Re: [Xen-devel] [RFC PATCH 1/1] Add pci_hole_min_size

On Fri, Mar 7, 2014 at 7:28 PM, Konrad Rzeszutek Wilk <konrad@xxxxxxxxxx> wrote:
> On Tue, Mar 04, 2014 at 01:57:26PM -0500, Don Slutz wrote:
>> On 03/04/14 08:25, George Dunlap wrote:
>> >On Fri, Feb 28, 2014 at 8:15 PM, Don Slutz <dslutz@xxxxxxxxxxx> wrote:
>> >>This allows growing the pci_hole to the size needed.
>> >You mean, it allows the pci hole size to be specified at boot
>> Yes.
>> >  -- the
>> >pci hole still cannot be enlarged dynamically in hvmloader, correct?
>> If I am correctly understanding you, this is in reference to:
>> /*
>>      * At the moment qemu-xen can't deal with relocated memory regions.
>>      * It's too close to the release to make a proper fix; for now,
>>      * only allow the MMIO hole to grow large enough to move guest memory
>>      * if we're running qemu-traditional.  Items that don't fit will be
>>      * relocated into the 64-bit address space.   */
>> so the answer is no, however using pci_hole_min_size can mean that
>> allow_memory_relocate is not needed for upstream QEMU.
>> >What's your intended use case for this?
>> >
>> >  -George
>> If you add enough PCI devices then all mmio may not fit below 4G which may
>> not be the layout the user wanted. This allows you to increase the below 4G
>> address space that PCI devices can use and therefore in more cases not have
>> any mmio that is above 4G.
>> There are real PCI cards that do not support mmio over 4G, so if you want
>> to emulate them precisely, you may also need to increase the space below 4G
>> for them.  There are drivers for these cards that also do not work if they
>> have their mmio space mapped above 4G.
> Would it be better if the HVM guests had something similar to what we
> manufacture for PV guests with PCI passthrough: an filtered version of
> the host's E820?
> That way you don't have to worry about resizing just right and instead
> the E820 looks like the hosts one. Granted you can't migrate, but I
> don't think that is a problem in your use-case?

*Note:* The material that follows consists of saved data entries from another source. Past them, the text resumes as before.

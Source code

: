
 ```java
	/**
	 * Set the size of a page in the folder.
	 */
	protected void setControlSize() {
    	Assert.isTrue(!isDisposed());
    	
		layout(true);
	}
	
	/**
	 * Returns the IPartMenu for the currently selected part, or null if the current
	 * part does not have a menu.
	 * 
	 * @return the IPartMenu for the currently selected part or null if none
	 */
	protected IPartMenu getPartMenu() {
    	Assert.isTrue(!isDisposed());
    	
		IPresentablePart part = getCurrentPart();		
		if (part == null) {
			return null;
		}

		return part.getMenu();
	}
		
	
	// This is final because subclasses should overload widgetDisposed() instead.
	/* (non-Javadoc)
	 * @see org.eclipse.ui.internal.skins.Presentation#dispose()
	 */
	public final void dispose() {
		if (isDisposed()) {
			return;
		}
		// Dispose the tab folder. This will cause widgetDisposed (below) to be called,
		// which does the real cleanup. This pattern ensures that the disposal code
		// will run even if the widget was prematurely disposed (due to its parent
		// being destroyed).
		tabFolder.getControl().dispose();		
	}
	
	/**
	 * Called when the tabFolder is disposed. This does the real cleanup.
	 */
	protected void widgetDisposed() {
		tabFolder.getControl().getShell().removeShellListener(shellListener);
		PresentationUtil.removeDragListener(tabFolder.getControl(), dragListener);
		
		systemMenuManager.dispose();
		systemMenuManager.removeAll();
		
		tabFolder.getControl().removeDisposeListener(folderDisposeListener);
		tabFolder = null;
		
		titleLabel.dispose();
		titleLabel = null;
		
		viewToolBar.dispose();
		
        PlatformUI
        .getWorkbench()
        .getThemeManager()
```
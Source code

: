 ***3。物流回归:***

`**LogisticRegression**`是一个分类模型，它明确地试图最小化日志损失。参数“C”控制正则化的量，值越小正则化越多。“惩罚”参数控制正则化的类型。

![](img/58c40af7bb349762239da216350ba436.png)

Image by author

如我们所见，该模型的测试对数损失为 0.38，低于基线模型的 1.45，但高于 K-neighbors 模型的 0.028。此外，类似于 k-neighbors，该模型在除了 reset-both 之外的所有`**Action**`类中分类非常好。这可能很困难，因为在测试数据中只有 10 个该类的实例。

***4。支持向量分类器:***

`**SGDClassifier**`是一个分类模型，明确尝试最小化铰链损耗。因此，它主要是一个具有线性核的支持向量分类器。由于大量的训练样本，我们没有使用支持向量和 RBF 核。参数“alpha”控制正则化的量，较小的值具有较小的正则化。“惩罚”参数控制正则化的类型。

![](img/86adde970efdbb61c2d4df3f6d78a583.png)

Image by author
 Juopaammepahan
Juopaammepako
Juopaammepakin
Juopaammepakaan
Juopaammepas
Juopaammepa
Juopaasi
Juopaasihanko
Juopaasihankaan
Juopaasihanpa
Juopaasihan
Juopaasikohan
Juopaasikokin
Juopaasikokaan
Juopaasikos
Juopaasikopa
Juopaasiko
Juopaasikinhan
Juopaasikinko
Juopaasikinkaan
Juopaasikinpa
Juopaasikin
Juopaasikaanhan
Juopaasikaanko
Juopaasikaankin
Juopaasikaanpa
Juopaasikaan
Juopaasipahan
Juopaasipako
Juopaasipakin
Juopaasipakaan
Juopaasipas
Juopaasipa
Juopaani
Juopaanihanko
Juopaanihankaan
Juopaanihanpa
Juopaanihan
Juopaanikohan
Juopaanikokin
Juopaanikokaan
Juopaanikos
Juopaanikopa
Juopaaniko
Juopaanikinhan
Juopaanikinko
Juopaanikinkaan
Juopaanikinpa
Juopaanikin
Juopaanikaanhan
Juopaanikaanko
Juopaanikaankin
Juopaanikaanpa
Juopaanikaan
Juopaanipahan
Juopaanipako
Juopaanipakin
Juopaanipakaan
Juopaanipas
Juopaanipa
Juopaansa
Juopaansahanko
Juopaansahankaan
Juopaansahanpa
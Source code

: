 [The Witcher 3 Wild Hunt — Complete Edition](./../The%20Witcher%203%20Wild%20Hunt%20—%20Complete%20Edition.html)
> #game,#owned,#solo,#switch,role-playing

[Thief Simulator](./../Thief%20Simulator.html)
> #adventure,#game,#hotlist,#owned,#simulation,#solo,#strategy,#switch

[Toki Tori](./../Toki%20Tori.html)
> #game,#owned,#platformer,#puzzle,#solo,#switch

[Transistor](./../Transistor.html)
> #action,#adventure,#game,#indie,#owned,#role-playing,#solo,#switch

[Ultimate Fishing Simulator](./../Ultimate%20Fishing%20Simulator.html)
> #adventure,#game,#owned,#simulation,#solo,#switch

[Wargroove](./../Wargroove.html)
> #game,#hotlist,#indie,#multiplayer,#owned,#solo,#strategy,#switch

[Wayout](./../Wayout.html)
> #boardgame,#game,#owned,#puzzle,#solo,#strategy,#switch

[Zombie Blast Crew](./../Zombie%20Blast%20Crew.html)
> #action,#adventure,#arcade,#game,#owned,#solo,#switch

Having the guest PCI hole the same size as the host PCI hole also gets
rid of a whole class of (unfortunately very common) bugs in PCI
hardware, such that if guest paddrs collide overlap with device IO
ranges the PCI hardware sends the DMA requests to the wrong place.
(In other words, VT-d as implemented in a very large number of
motherboards is utterly broken -- total fail on someone's part.)

The main disadvantage of this is that it unnecessarily reduces the
amount of lowmem available -- and for 32-bit non-PAE guests, reduces
the total amount of memory available at all.

I think long-term, it would be best to:
* Have the pci hole be small for VMs without devices passed through
* Have the pci hole default to the host pci hole for VMs with devices
passed through
* Have the pci hole size able to be specified, either as a size, or as "host".

As long as the size specification can be extended to this
functionality easily, I think just having a size to begin with is OK.

I think the qemu guys didn't like the term "pci_hole" and wanted
something like "lowmem" instead -- that will need to be sorted out.